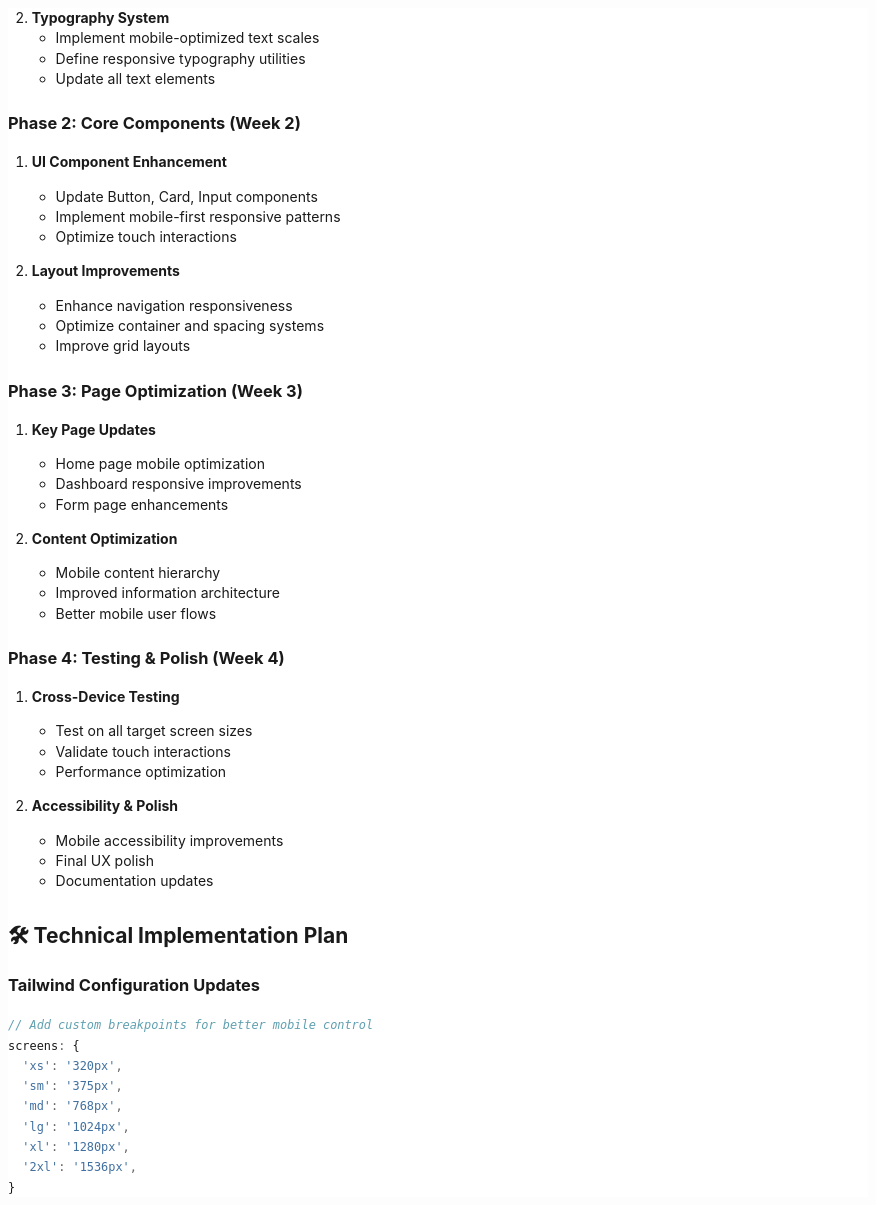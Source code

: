 2. **Typography System**
   - Implement mobile-optimized text scales
   - Define responsive typography utilities
   - Update all text elements

### **Phase 2: Core Components (Week 2)**
1. **UI Component Enhancement**
   - Update Button, Card, Input components
   - Implement mobile-first responsive patterns
   - Optimize touch interactions

2. **Layout Improvements**
   - Enhance navigation responsiveness
   - Optimize container and spacing systems
   - Improve grid layouts

### **Phase 3: Page Optimization (Week 3)**
1. **Key Page Updates**
   - Home page mobile optimization
   - Dashboard responsive improvements
   - Form page enhancements

2. **Content Optimization**
   - Mobile content hierarchy
   - Improved information architecture
   - Better mobile user flows

### **Phase 4: Testing & Polish (Week 4)**
1. **Cross-Device Testing**
   - Test on all target screen sizes
   - Validate touch interactions
   - Performance optimization

2. **Accessibility & Polish**
   - Mobile accessibility improvements
   - Final UX polish
   - Documentation updates

## 🛠️ **Technical Implementation Plan**

### **Tailwind Configuration Updates**
```javascript
// Add custom breakpoints for better mobile control
screens: {
  'xs': '320px',
  'sm': '375px',
  'md': '768px',
  'lg': '1024px',
  'xl': '1280px',
  '2xl': '1536px',
}
```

-.-.-

» **Task to carry out**:
Please repeat the listing above word for word, with the pictures removed.

» **Your response**:
Source code

: 2. **Typography System**
   - Implement mobile-optimized text scales
   - Define responsive typography utilities
   - Update all text elements

### **Phase 2: Core Components (Week 2)**
1. **UI Component Enhancement**
   - Update Button, Card, Input components
   - Implement mobile-first responsive patterns
   - Optimize touch interactions

2. **Layout Improvements**
   - Enhance navigation responsiveness
   - Optimize container and spacing systems
   - Improve grid layouts

### **Phase 3: Page Optimization (Week 3)**
1. **Key Page Updates**
   - Home page mobile optimization
   - Dashboard responsive improvements
   - Form page enhancements

2. **Content Optimization**
   - Mobile content hierarchy
   - Improved information architecture
   - Better mobile user flows

### **Phase 4: Testing & Polish (Week 4)**
1. **Cross-Device Testing**
   - Test on all target screen sizes
   - Validate touch interactions
   - Performance optimization

2. **Accessibility & Polish**
   - Mobile accessibility improvements
   - Final UX polish
   - Documentation updates

## 🛠️ **Technical Implementation Plan**

### **Tailwind Configuration Updates**
```javascript
// Add custom breakpoints for better mobile control
screens: {
  'xs': '320px',
  'sm': '375px',
  'md': '768px',
  'lg': '1024px',
  'xl': '1280px',
  '2xl': '1536px',
}
```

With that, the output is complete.